━━━━━ Given information ━━━━━
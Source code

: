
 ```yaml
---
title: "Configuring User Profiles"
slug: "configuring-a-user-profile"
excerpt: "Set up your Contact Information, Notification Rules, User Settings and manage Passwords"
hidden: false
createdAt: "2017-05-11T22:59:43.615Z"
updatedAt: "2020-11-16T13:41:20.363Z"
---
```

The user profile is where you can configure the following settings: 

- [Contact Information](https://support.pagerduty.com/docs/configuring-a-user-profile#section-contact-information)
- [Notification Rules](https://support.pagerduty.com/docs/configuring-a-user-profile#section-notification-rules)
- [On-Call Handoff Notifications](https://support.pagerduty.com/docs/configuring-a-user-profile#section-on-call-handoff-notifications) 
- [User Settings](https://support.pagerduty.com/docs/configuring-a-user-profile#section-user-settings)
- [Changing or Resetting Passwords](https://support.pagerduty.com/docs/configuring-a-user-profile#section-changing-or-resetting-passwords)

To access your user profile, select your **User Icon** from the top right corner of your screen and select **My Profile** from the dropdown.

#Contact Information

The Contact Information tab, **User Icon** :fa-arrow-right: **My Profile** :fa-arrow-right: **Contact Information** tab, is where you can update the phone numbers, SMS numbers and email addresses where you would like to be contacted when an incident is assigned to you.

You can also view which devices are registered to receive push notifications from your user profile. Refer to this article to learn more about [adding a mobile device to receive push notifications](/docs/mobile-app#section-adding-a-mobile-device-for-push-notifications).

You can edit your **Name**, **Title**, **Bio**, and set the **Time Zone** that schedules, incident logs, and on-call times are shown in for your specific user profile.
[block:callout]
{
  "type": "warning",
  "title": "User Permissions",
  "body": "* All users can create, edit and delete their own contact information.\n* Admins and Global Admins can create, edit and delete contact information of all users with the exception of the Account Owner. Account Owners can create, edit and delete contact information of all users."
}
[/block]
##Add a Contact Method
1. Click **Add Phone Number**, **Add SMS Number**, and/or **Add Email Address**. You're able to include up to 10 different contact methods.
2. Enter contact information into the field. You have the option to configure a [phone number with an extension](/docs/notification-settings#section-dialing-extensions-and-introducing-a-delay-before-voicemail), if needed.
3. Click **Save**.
━━━━━
━━━━━ Given information ━━━━━
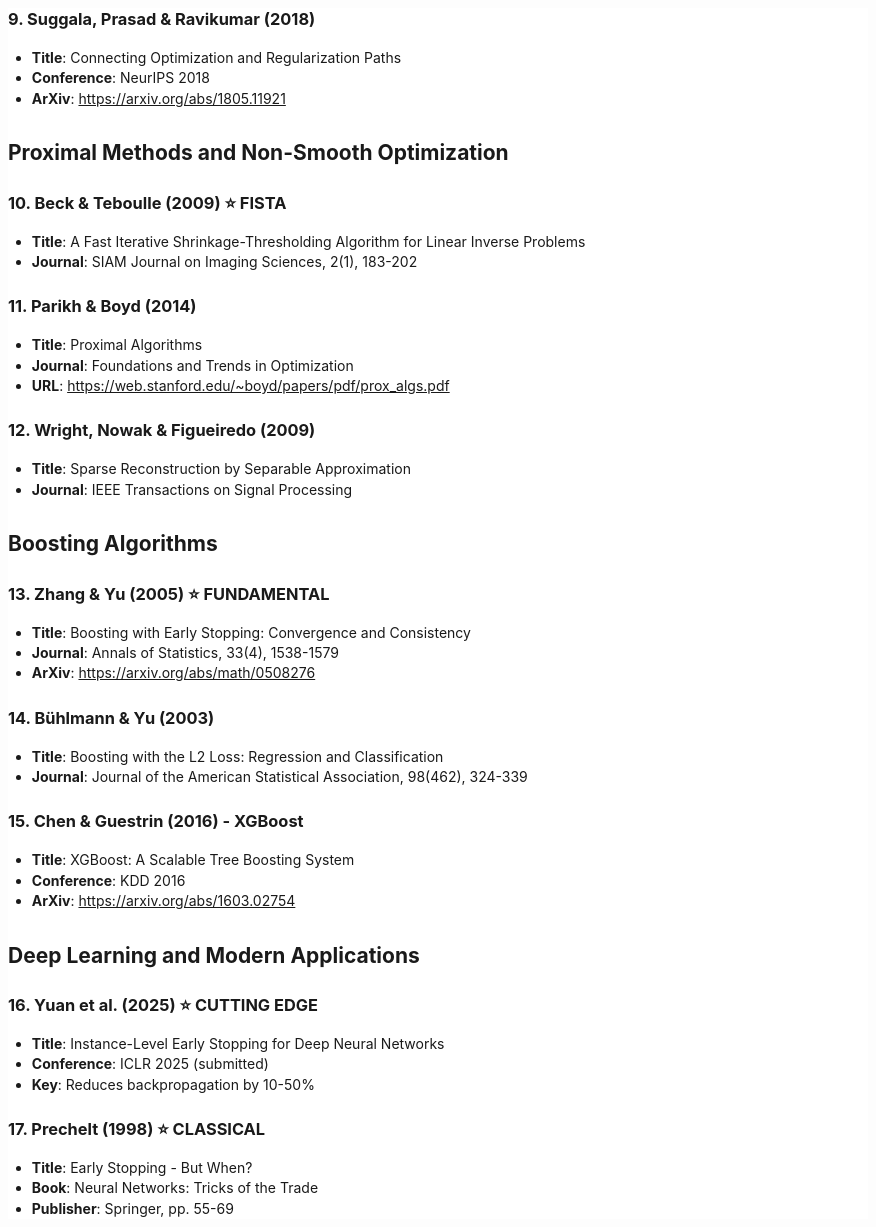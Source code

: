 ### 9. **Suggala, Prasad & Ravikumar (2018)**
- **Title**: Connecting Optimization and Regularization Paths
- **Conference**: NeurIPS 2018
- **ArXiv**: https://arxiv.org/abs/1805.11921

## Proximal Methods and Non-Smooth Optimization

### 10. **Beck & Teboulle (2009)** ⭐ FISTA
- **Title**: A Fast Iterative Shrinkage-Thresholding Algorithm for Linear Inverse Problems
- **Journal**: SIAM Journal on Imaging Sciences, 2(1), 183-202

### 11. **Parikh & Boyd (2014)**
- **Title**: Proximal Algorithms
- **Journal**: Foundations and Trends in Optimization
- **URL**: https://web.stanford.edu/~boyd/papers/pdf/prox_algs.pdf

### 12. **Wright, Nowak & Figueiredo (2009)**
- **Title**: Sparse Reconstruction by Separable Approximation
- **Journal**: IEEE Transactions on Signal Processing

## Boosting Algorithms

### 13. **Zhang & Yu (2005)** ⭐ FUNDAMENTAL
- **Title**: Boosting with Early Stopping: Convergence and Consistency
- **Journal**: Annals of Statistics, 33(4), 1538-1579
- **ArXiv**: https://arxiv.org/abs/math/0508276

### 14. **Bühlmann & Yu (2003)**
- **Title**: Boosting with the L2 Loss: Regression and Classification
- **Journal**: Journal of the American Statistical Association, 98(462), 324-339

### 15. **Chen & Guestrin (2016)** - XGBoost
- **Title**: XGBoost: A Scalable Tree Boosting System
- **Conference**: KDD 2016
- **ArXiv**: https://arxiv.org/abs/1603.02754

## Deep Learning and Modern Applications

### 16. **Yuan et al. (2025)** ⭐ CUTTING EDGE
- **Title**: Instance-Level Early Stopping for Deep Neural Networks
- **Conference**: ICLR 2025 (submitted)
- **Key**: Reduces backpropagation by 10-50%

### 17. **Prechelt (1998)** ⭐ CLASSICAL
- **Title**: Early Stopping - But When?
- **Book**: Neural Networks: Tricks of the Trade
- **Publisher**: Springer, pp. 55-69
━━━━━
━━━━━ Given information ━━━━━
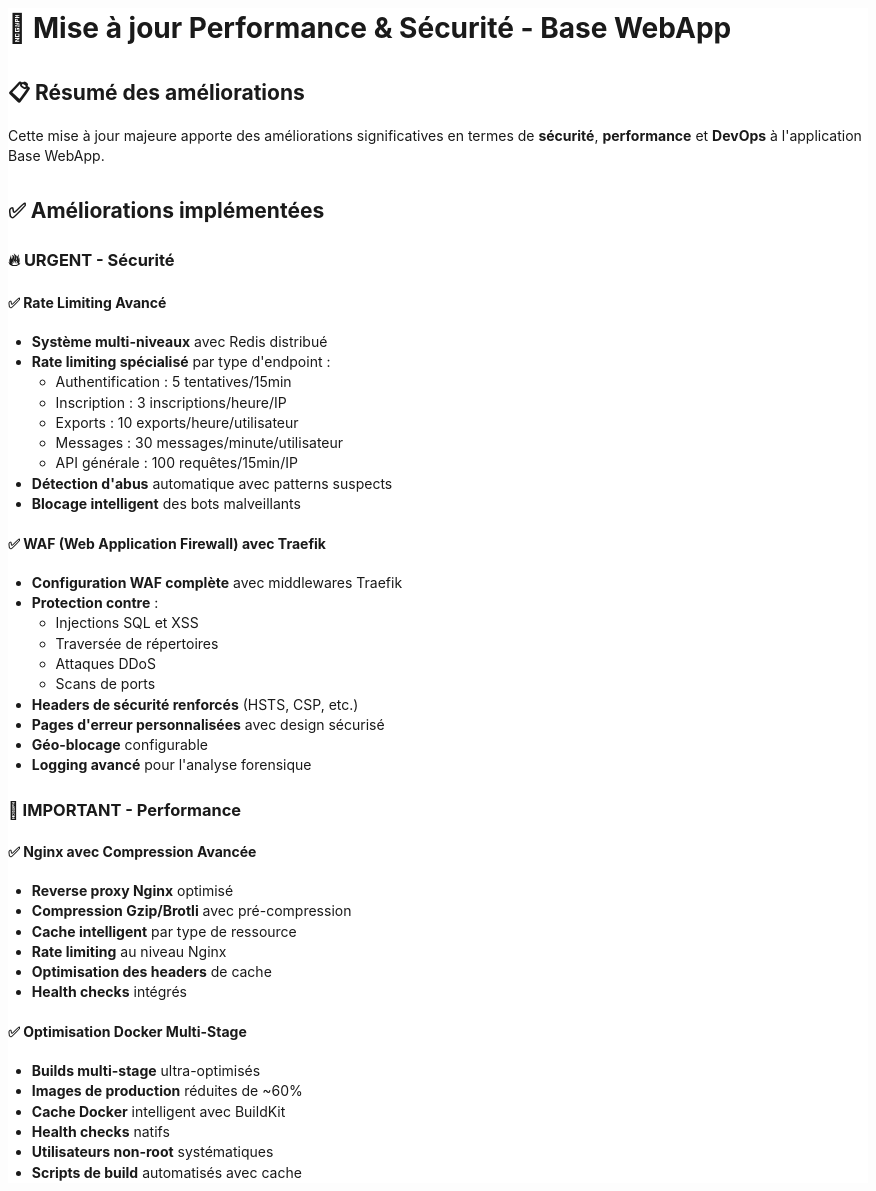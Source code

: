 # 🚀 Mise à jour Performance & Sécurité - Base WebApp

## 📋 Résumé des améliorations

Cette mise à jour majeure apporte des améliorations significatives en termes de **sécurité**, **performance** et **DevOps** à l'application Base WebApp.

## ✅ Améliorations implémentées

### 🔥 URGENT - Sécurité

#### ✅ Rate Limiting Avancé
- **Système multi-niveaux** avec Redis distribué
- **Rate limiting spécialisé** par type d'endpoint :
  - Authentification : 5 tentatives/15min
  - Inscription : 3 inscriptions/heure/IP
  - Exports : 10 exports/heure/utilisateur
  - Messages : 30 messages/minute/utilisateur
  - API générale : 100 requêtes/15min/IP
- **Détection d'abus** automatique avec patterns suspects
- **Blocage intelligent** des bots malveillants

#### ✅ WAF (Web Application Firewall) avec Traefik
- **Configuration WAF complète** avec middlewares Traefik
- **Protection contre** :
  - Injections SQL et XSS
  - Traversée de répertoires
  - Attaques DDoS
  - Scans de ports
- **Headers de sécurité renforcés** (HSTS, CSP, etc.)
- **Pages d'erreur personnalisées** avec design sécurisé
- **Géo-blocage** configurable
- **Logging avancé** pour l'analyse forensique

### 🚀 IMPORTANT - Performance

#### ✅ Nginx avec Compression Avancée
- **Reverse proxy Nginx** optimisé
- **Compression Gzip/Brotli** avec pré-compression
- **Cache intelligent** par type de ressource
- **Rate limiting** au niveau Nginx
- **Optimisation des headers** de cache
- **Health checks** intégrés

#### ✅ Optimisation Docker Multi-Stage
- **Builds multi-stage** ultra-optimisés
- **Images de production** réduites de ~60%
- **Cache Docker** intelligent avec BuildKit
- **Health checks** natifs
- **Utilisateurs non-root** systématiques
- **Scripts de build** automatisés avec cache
━━━━━
— What this task involves —
Each line of the entries above that includes "Conference" counts once; state how many such lines there are, with the number as the only answer.

— Answer box —
3